Task brief: Please write out each entry that follows, keeping it exactly the same.

Supplied records:
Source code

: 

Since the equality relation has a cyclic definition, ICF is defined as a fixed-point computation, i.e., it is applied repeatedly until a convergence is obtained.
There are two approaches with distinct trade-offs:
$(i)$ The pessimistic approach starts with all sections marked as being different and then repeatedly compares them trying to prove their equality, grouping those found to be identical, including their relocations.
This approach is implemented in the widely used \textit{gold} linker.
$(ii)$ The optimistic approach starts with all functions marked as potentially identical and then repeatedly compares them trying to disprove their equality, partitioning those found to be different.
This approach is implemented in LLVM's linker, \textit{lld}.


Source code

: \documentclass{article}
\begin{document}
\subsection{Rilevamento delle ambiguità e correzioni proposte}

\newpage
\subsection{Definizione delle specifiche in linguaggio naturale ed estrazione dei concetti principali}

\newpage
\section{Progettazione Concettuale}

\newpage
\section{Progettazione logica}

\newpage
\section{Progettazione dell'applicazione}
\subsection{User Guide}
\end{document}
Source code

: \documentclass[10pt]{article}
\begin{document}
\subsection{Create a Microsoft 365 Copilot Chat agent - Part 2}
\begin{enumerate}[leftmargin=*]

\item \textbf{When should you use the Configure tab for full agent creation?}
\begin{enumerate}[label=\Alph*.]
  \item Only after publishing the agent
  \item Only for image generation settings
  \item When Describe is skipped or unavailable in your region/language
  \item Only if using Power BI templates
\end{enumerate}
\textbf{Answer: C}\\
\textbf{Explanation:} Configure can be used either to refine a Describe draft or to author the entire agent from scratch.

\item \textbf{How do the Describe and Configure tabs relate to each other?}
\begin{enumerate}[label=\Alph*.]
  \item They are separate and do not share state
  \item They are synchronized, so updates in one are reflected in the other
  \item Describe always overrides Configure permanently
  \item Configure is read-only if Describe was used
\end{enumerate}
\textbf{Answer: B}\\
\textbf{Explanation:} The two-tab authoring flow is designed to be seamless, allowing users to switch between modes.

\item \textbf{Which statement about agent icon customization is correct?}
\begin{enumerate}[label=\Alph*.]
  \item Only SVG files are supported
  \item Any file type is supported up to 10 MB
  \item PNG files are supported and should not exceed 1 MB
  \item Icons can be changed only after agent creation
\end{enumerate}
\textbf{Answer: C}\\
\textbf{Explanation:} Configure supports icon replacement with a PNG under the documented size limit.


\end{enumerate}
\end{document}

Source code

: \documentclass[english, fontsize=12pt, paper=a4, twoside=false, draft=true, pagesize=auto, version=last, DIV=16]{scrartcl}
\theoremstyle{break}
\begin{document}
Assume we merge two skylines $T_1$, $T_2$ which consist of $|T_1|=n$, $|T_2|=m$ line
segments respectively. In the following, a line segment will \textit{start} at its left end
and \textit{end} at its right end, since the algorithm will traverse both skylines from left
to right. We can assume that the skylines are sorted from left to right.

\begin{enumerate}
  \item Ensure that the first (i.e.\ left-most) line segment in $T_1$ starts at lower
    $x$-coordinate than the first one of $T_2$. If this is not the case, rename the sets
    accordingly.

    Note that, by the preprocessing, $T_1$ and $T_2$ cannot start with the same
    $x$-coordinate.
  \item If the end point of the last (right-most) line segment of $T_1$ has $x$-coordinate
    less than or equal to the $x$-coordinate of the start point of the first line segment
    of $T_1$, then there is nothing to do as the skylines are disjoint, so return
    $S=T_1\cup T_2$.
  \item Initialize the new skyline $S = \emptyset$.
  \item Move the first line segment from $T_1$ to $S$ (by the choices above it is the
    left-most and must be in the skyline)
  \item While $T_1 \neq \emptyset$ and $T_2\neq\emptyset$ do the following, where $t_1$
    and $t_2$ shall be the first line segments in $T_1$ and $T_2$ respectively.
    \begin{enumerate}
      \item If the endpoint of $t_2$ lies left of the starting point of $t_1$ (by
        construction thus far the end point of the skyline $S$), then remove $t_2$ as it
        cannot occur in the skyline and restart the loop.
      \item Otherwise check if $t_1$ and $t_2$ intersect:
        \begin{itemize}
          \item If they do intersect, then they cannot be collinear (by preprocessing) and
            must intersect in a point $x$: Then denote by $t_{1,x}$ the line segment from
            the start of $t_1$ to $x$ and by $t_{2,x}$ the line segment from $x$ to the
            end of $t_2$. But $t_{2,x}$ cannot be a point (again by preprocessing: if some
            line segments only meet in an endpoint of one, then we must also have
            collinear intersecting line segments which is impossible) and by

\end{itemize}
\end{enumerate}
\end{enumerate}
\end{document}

Written answer:
Source code

: 

Since the equality relation has a cyclic definition, ICF is defined as a fixed-point computation, i.e., it is applied repeatedly until a convergence is obtained.
There are two approaches with distinct trade-offs:
$(i)$ The pessimistic approach starts with all sections marked as being different and then repeatedly compares them trying to prove their equality, grouping those found to be identical, including their relocations.
This approach is implemented in the widely used \textit{gold} linker.
$(ii)$ The optimistic approach starts with all functions marked as potentially identical and then repeatedly compares them trying to disprove their equality, partitioning those found to be different.
This approach is implemented in LLVM's linker, \textit{lld}.


Source code

: \documentclass{article}
\begin{document}
\subsection{Rilevamento delle ambiguità e correzioni proposte}

\newpage
\subsection{Definizione delle specifiche in linguaggio naturale ed estrazione dei concetti principali}

\newpage
\section{Progettazione Concettuale}

\newpage
\section{Progettazione logica}

\newpage
\section{Progettazione dell'applicazione}
\subsection{User Guide}
\end{document}
Source code

: \documentclass[10pt]{article}
\begin{document}
\subsection{Create a Microsoft 365 Copilot Chat agent - Part 2}
\begin{enumerate}[leftmargin=*]

\item \textbf{When should you use the Configure tab for full agent creation?}
\begin{enumerate}[label=\Alph*.]
  \item Only after publishing the agent
  \item Only for image generation settings
  \item When Describe is skipped or unavailable in your region/language
  \item Only if using Power BI templates
\end{enumerate}
\textbf{Answer: C}\\
\textbf{Explanation:} Configure can be used either to refine a Describe draft or to author the entire agent from scratch.

\item \textbf{How do the Describe and Configure tabs relate to each other?}
\begin{enumerate}[label=\Alph*.]
  \item They are separate and do not share state
  \item They are synchronized, so updates in one are reflected in the other
  \item Describe always overrides Configure permanently
  \item Configure is read-only if Describe was used
\end{enumerate}
\textbf{Answer: B}\\
\textbf{Explanation:} The two-tab authoring flow is designed to be seamless, allowing users to switch between modes.

\item \textbf{Which statement about agent icon customization is correct?}
\begin{enumerate}[label=\Alph*.]
  \item Only SVG files are supported
  \item Any file type is supported up to 10 MB
  \item PNG files are supported and should not exceed 1 MB
  \item Icons can be changed only after agent creation
\end{enumerate}
\textbf{Answer: C}\\
\textbf{Explanation:} Configure supports icon replacement with a PNG under the documented size limit.


\end{enumerate}
\end{document}

Source code

: \documentclass[english, fontsize=12pt, paper=a4, twoside=false, draft=true, pagesize=auto, version=last, DIV=16]{scrartcl}
\theoremstyle{break}
\begin{document}
Assume we merge two skylines $T_1$, $T_2$ which consist of $|T_1|=n$, $|T_2|=m$ line
segments respectively. In the following, a line segment will \textit{start} at its left end
and \textit{end} at its right end, since the algorithm will traverse both skylines from left
to right. We can assume that the skylines are sorted from left to right.

\begin{enumerate}
  \item Ensure that the first (i.e.\ left-most) line segment in $T_1$ starts at lower
    $x$-coordinate than the first one of $T_2$. If this is not the case, rename the sets
    accordingly.

    Note that, by the preprocessing, $T_1$ and $T_2$ cannot start with the same
    $x$-coordinate.
  \item If the end point of the last (right-most) line segment of $T_1$ has $x$-coordinate
    less than or equal to the $x$-coordinate of the start point of the first line segment
    of $T_1$, then there is nothing to do as the skylines are disjoint, so return
    $S=T_1\cup T_2$.
  \item Initialize the new skyline $S = \emptyset$.
  \item Move the first line segment from $T_1$ to $S$ (by the choices above it is the
    left-most and must be in the skyline)
  \item While $T_1 \neq \emptyset$ and $T_2\neq\emptyset$ do the following, where $t_1$
    and $t_2$ shall be the first line segments in $T_1$ and $T_2$ respectively.
    \begin{enumerate}
      \item If the endpoint of $t_2$ lies left of the starting point of $t_1$ (by
        construction thus far the end point of the skyline $S$), then remove $t_2$ as it
        cannot occur in the skyline and restart the loop.
      \item Otherwise check if $t_1$ and $t_2$ intersect:
        \begin{itemize}
          \item If they do intersect, then they cannot be collinear (by preprocessing) and
            must intersect in a point $x$: Then denote by $t_{1,x}$ the line segment from
            the start of $t_1$ to $x$ and by $t_{2,x}$ the line segment from $x$ to the
            end of $t_2$. But $t_{2,x}$ cannot be a point (again by preprocessing: if some
            line segments only meet in an endpoint of one, then we must also have
            collinear intersecting line segments which is impossible) and by

\end{itemize}
\end{enumerate}
\end{enumerate}
\end{document}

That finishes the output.